Word for word, write out all of the data below.
─── Extracted entries ───
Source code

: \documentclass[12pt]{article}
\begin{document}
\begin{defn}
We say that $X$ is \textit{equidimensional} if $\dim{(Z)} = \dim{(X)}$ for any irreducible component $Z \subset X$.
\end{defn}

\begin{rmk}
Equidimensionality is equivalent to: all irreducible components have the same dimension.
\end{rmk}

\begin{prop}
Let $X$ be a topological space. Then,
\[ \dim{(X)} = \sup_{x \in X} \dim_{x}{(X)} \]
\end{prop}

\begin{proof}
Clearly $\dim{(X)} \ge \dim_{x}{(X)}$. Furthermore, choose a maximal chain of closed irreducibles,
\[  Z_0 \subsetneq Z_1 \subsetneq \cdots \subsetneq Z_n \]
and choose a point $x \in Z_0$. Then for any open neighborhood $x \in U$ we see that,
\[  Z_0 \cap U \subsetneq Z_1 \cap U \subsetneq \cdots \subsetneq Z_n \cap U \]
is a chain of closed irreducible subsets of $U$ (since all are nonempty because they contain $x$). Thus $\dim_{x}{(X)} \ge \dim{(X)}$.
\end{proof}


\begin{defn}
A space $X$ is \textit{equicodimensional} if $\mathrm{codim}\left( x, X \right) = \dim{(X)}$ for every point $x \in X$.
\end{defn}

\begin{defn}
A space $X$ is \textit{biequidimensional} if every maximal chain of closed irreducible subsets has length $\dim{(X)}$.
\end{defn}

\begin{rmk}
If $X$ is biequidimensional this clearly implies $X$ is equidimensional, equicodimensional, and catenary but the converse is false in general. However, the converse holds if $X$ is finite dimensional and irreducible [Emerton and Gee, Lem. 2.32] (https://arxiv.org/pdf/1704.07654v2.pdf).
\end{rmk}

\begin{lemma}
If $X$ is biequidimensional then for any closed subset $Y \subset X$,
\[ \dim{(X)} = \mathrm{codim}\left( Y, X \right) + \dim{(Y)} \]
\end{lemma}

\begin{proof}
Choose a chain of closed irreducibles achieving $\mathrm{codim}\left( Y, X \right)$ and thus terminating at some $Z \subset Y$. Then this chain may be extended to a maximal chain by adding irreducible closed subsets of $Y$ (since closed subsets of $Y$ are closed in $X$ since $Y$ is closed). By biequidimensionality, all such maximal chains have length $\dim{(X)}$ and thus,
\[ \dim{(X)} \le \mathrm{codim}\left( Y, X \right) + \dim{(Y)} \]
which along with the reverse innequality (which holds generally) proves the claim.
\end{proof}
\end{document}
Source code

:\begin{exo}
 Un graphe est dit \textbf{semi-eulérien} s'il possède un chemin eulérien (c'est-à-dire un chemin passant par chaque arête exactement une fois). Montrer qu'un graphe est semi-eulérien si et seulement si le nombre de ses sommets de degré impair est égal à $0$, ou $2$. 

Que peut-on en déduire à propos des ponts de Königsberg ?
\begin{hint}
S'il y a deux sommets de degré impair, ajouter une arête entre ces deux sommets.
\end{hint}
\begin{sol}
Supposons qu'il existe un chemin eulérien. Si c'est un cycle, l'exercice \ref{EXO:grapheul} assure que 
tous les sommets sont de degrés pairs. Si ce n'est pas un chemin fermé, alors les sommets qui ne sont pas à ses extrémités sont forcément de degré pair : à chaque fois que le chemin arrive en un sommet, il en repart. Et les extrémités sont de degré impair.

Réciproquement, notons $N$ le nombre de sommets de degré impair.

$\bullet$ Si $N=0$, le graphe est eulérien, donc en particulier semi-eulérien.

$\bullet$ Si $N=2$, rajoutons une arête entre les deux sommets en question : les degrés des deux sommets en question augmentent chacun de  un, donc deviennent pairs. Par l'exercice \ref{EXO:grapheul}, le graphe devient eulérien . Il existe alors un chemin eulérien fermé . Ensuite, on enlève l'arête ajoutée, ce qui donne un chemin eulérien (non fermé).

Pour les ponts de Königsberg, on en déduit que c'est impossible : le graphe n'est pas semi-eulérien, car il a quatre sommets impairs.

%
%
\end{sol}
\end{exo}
───
Expected answer:
Source code

: \documentclass[12pt]{article}
\begin{document}
\begin{defn}
We say that $X$ is \textit{equidimensional} if $\dim{(Z)} = \dim{(X)}$ for any irreducible component $Z \subset X$.
\end{defn}

\begin{rmk}
Equidimensionality is equivalent to: all irreducible components have the same dimension.
\end{rmk}

\begin{prop}
Let $X$ be a topological space. Then,
\[ \dim{(X)} = \sup_{x \in X} \dim_{x}{(X)} \]
\end{prop}

\begin{proof}
Clearly $\dim{(X)} \ge \dim_{x}{(X)}$. Furthermore, choose a maximal chain of closed irreducibles,
\[  Z_0 \subsetneq Z_1 \subsetneq \cdots \subsetneq Z_n \]
and choose a point $x \in Z_0$. Then for any open neighborhood $x \in U$ we see that,
\[  Z_0 \cap U \subsetneq Z_1 \cap U \subsetneq \cdots \subsetneq Z_n \cap U \]
is a chain of closed irreducible subsets of $U$ (since all are nonempty because they contain $x$). Thus $\dim_{x}{(X)} \ge \dim{(X)}$.
\end{proof}


\begin{defn}
A space $X$ is \textit{equicodimensional} if $\mathrm{codim}\left( x, X \right) = \dim{(X)}$ for every point $x \in X$.
\end{defn}

\begin{defn}
A space $X$ is \textit{biequidimensional} if every maximal chain of closed irreducible subsets has length $\dim{(X)}$.
\end{defn}

\begin{rmk}
If $X$ is biequidimensional this clearly implies $X$ is equidimensional, equicodimensional, and catenary but the converse is false in general. However, the converse holds if $X$ is finite dimensional and irreducible [Emerton and Gee, Lem. 2.32] (https://arxiv.org/pdf/1704.07654v2.pdf).
\end{rmk}

\begin{lemma}
If $X$ is biequidimensional then for any closed subset $Y \subset X$,
\[ \dim{(X)} = \mathrm{codim}\left( Y, X \right) + \dim{(Y)} \]
\end{lemma}

\begin{proof}
Choose a chain of closed irreducibles achieving $\mathrm{codim}\left( Y, X \right)$ and thus terminating at some $Z \subset Y$. Then this chain may be extended to a maximal chain by adding irreducible closed subsets of $Y$ (since closed subsets of $Y$ are closed in $X$ since $Y$ is closed). By biequidimensionality, all such maximal chains have length $\dim{(X)}$ and thus,
\[ \dim{(X)} \le \mathrm{codim}\left( Y, X \right) + \dim{(Y)} \]
which along with the reverse innequality (which holds generally) proves the claim.
\end{proof}
\end{document}
Source code

:\begin{exo}
 Un graphe est dit \textbf{semi-eulérien} s'il possède un chemin eulérien (c'est-à-dire un chemin passant par chaque arête exactement une fois). Montrer qu'un graphe est semi-eulérien si et seulement si le nombre de ses sommets de degré impair est égal à $0$, ou $2$. 

Que peut-on en déduire à propos des ponts de Königsberg ?
\begin{hint}
S'il y a deux sommets de degré impair, ajouter une arête entre ces deux sommets.
\end{hint}
\begin{sol}
Supposons qu'il existe un chemin eulérien. Si c'est un cycle, l'exercice \ref{EXO:grapheul} assure que 
tous les sommets sont de degrés pairs. Si ce n'est pas un chemin fermé, alors les sommets qui ne sont pas à ses extrémités sont forcément de degré pair : à chaque fois que le chemin arrive en un sommet, il en repart. Et les extrémités sont de degré impair.

Réciproquement, notons $N$ le nombre de sommets de degré impair.

$\bullet$ Si $N=0$, le graphe est eulérien, donc en particulier semi-eulérien.

$\bullet$ Si $N=2$, rajoutons une arête entre les deux sommets en question : les degrés des deux sommets en question augmentent chacun de  un, donc deviennent pairs. Par l'exercice \ref{EXO:grapheul}, le graphe devient eulérien . Il existe alors un chemin eulérien fermé . Ensuite, on enlève l'arête ajoutée, ce qui donne un chemin eulérien (non fermé).

Pour les ponts de Königsberg, on en déduit que c'est impossible : le graphe n'est pas semi-eulérien, car il a quatre sommets impairs.

%
%
\end{sol}
\end{exo}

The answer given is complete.